As expected, without motion artifacts the isotonic exercise (Protocol #2) produced similar level DCS signals compared to the isometric exercise (Protocol #3) (see ) when the exercise intensity was set up at the same level (30% of highest MVIC). This observation further verifies that DCS measures blood flow in muscles.
Because of the lack of adequate technologies for continuous monitoring of blood flow during exercise, researchers previously focused on the evaluation of post-exercise blood flow responses in muscles [16
]. DCS can continuously monitor muscle blood flow before, during and after exercise with relatively high temporal resolution and without interrupting blood flow. These advantages are critical not only for continuous monitoring of flow responses during exercise, but also for tracking of the rapid and dramatic flow immediately after exercise (see ). In addition, the substantial difference in post-exercise flow responses between the toe up/down exercise and isotonic/isometric exercise is most likely due to the different intensities and frequencies of the exercises. Although it is unclear why the flow recovery towards baseline at 10-second post isotonic exercise is slower than that of post isometric exercises (see ), the muscle fiber response due to the contraction type (i.e., isotonic vs. isometric) may have contributed to the difference observed. Further investigations are needed to understand these differences.

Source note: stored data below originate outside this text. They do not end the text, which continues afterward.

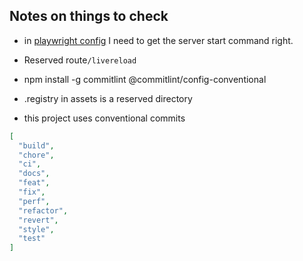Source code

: ## Notes on things to check

- in [playwright config](src/workshop/templates/playwright.config.template.ts) I
  need to get the server start command right.

- Reserved route`/livereload`

- npm install -g commitlint @commitlint/config-conventional

- .registry in assets is a reserved directory

- this project uses conventional commits

```json
[
  "build",
  "chore",
  "ci",
  "docs",
  "feat",
  "fix",
  "perf",
  "refactor",
  "revert",
  "style",
  "test"
]
```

We note that while our findings are encouraging, measurements with a larger sample size is desirable to confirm observations. Finally, the relatively low temporal resolution (2.2 Hz) of our DCS system has restricted the highest frequency of exercise. However, it is expected that with faster DCS systems (e.g. ~100 Hz [25
]) we should be able to monitor exercise at high speed (e.g., plantar flexion exercise at 1 Hz) in the future, and the DCS approach will therefore offer even more possibilities for monitoring natural muscle activities. Of course, as we have demonstrated in the present paper, the DCS measurements can be gated via monitoring of muscle status by a dynamometer to derive more accurate blood flow information.
In conclusion, this case study demonstrates that muscle fiber motions during exercise introduce artifacts into traditional (low repetition rate, ~1 Hz) DCS measurements of muscle blood flow responses to exercise. However, we show that the DCS signals due solely to blood flow can be precisely separated from those affected by motion artifacts using concurrent and co-registered dynamometer recordings with DCS data during exercise.